# Losing Gun Rights while on probation



## CollinsCraft77 (Oct 5, 2010)

Posted awhile back a similar thread but my buddies situation has updated and I have a question for you guys on here.

He plead guilty to two misdemeanors and received two years probation. These are non violent, non drug offenses. In fact to be honest, he was running a business and used Peter's money to pay Paul and it snowballed on him. But he's paying his dues so what ever.

He receives his probation and it comes with a no alchohol use of course. No drug use of course. No firearms or weapons. He said his probation officer did say he could bowhunt.

When I asked a few months ago about this, my question was could a felon hunt with a muzzleloader? Now I'm wanting to know is it common to lose your gun rights for a nonviolent misdemeanor? I've never been on probation so I'm not sure how it works. But if this is the case, can he get that changed after accepting the offer? He was not aware of this stipulation till he was in court. His attorney brokered the deal and didn't pay attention to this part as he is not a hunter and I guess it wasn't a concern. He was told to accept it or go to trial. so he did. Fine.

My question is can they take your gun rights. I have looked on gun rights websites, etc and his crime does not fit any profile for lose of them. Is this common in Georgia?
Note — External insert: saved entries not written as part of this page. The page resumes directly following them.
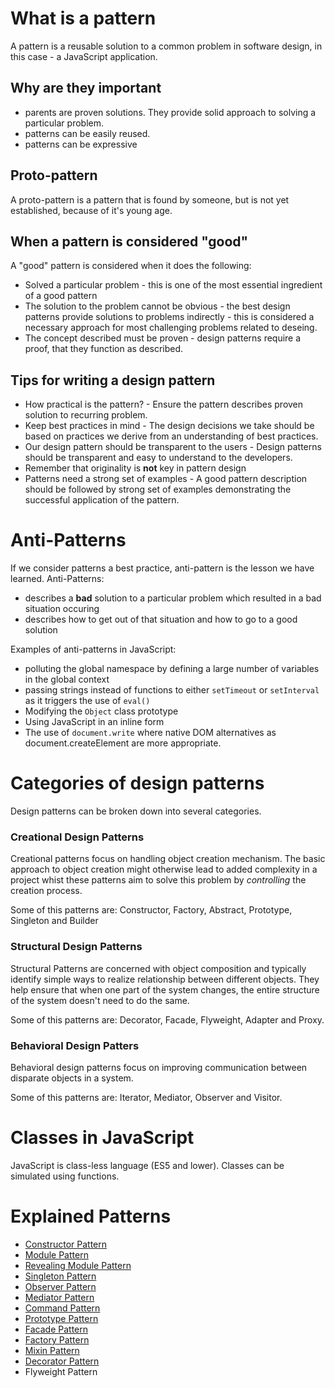 # What is a pattern

А pattern is a reusable solution to a common problem in software design, in this case - a JavaScript application.

## Why are they important

- parents are proven solutions. They provide solid approach to solving a particular problem.
- patterns can be easily reused.
- patterns can be expressive

## Proto-pattern

A proto-pattern is a pattern that is found by someone, but is not yet established, because of it's young age.

## When a pattern is considered "good"
A "good" pattern is considered when it does the following:

- Solved a particular problem - this is one of the most essential ingredient of a good pattern
- The solution to the problem cannot be obvious - the best design patterns provide solutions to problems indirectly - this is considered a necessary approach for most challenging problems related to deseing.
- The concept described must be proven - design patterns require a proof, that they function as described.

## Tips for writing a design pattern

- How practical is the pattern? - Ensure the pattern describes proven solution to recurring problem.
- Keep best practices in mind - The design decisions we take should be based on practices we derive from an understanding of best practices.
- Our design pattern should be transparent to the users - Design patterns should be transparent and easy to understand to the developers.
- Remember that originality is **not** key in pattern design
- Patterns need a strong set of examples - A good pattern description should be followed by strong set of examples demonstrating the successful application of the pattern.

# Anti-Patterns

If we consider patterns a best practice, anti-pattern is the lesson we have learned. Anti-Patterns:

- describes a **bad** solution to a particular problem which resulted in a bad situation occuring
- describes how to get out of that situation and how to go to a good solution

Examples of anti-patterns in JavaScript:

- polluting the global namespace by defining a large number of variables in the global context
- passing strings instead of functions to either `setTimeout` or `setInterval` as it triggers the use of `eval()`
- Modifying the `Object` class prototype
- Using JavaScript in an inline form
- The use of `document.write` where native DOM alternatives as document.createElement are more appropriate.

# Categories of design patterns

Design patterns can be broken down into several categories.

### Creational Design Patterns

Creational patterns focus on handling object creation mechanism. The basic approach to object creation might otherwise lead to added complexity in a project whist these patterns aim to solve this problem by _controlling_ the creation process.

Some of this patterns are: Constructor, Factory, Abstract, Prototype, Singleton and Builder

### Structural Design Patterns

Structural Patterns are concerned with object composition and typically identify simple ways to realize relationship between different objects. They help ensure that when one part of the system changes, the entire structure of the system doesn't need to do the same.

Some of this patterns are: Decorator, Facade, Flyweight, Adapter and Proxy.

### Behavioral Design Patters

Behavioral design patterns focus on improving communication between disparate objects in a system.

Some of this patterns are: Iterator, Mediator, Observer and Visitor.

# Classes in JavaScript

JavaScript is class-less language (ES5 and lower). Classes can be simulated using functions.

# Explained Patterns

- [Constructor Pattern](https://github.com/KleoPetroff/javascript-design-patterns/tree/master/constructor-pattern)
- [Module Pattern](https://github.com/KleoPetroff/javascript-design-patterns/tree/master/module-pattern)
- [Revealing Module Pattern](https://github.com/KleoPetroff/javascript-design-patterns/tree/master/revealing-module-pattern)
- [Singleton Pattern](https://github.com/KleoPetroff/javascript-design-patterns/tree/master/singleton-pattern)
- [Observer Pattern](https://github.com/KleoPetroff/javascript-design-patterns/tree/master/observer-pattern)
- [Mediator Pattern](https://github.com/KleoPetroff/javascript-design-patterns/tree/master/mediator-pattern)
- [Command Pattern](https://github.com/KleoPetroff/javascript-design-patterns/tree/master/command-pattern)
- [Prototype Pattern](https://github.com/KleoPetroff/javascript-design-patterns/tree/master/prototype-pattern)
- [Facade Pattern](https://github.com/KleoPetroff/javascript-design-patterns/tree/master/facade-pattern)
- [Factory Pattern](https://github.com/KleoPetroff/javascript-design-patterns/tree/master/factory-pattern)
- [Mixin Pattern](https://github.com/KleoPetroff/javascript-design-patterns/tree/master/mixins)
- [Decorator Pattern](https://github.com/KleoPetroff/javascript-design-patterns/tree/master/decorator-pattern)
- Flyweight Pattern
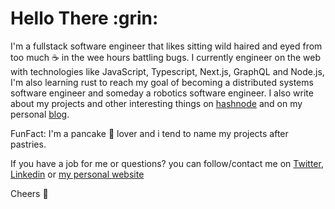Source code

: <h1 align="left">Hello There :grin:</h1>

I'm a fullstack software engineer that likes sitting wild haired and eyed from too much :coffee: in the wee hours battling bugs. I currently engineer on the web with technologies like JavaScript, Typescript, Next.js, GraphQL and Node.js, I'm also learning rust to reach my goal of becoming a distributed systems software engineer and someday a robotics software engineer. I also write about my projects and other interesting things on [hashnode](https://vesbuildsthings.hashnode.dev) and on my personal [blog](https://hillonyechekwa.vercel.app/blog).

FunFact: I'm a pancake 🥞 lover and i tend to name my projects after pastries.

If you have a job for me or questions? you can follow/contact me on [Twitter](https://twitter.com/callmehillz), [Linkedin](https://linkedin.com/in/hillary-onyechekwa) or [my personal website](https://hillonyechekwa.vercel.app)

Cheers :clinking_glasses:


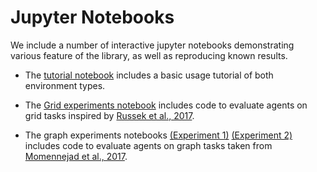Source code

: # Jupyter Notebooks

We include a number of interactive jupyter notebooks demonstrating various feature of the library, as well as reproducing known results.

* The [tutorial notebook](./tutorial.ipynb) includes a basic usage tutorial of both environment types.

* The [Grid experiments notebook](./grid_experiments.ipynb) includes code to evaluate agents on grid tasks inspired by [Russek et al., 2017](https://journals.plos.org/ploscompbiol/article?id=10.1371/journal.pcbi.1005768).

* The graph experiments notebooks [(Experiment 1)](./graph_experiments_1.ipynb) [(Experiment 2)](./graph_experiments_2.ipynb) includes code to evaluate agents on graph tasks taken from [Momennejad et al., 2017](https://www.nature.com/articles/s41562-017-0180-8).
Somebody enlighten me and please, no comments about my friend. He got caught. He is paying his debt to the individuals and society. I just want to know more about this probation thing.


----------



## Blast (Oct 5, 2010)

The prosecutor can offer whatever conditions they want in a plea deal.  It is up to the defendant and Judge to accept these conditions.  It does not matter if they are the same conditions a Judge would make if found guilty in a trial.  The bottom line is the prosecutor offered a deal and he agreed to it and the Judge agreed to accept the plea.  Guilty plea remorse is very common when reality sets in.


----------



## earl (Oct 5, 2010)

I don't think you rights change unless you commit a felony . A letter to the judge should clear up any question/


----------



## CollinsCraft77 (Oct 5, 2010)

Perhaps you did not read closely blast, the information being sought is for me. No guilty plea remorse for him. 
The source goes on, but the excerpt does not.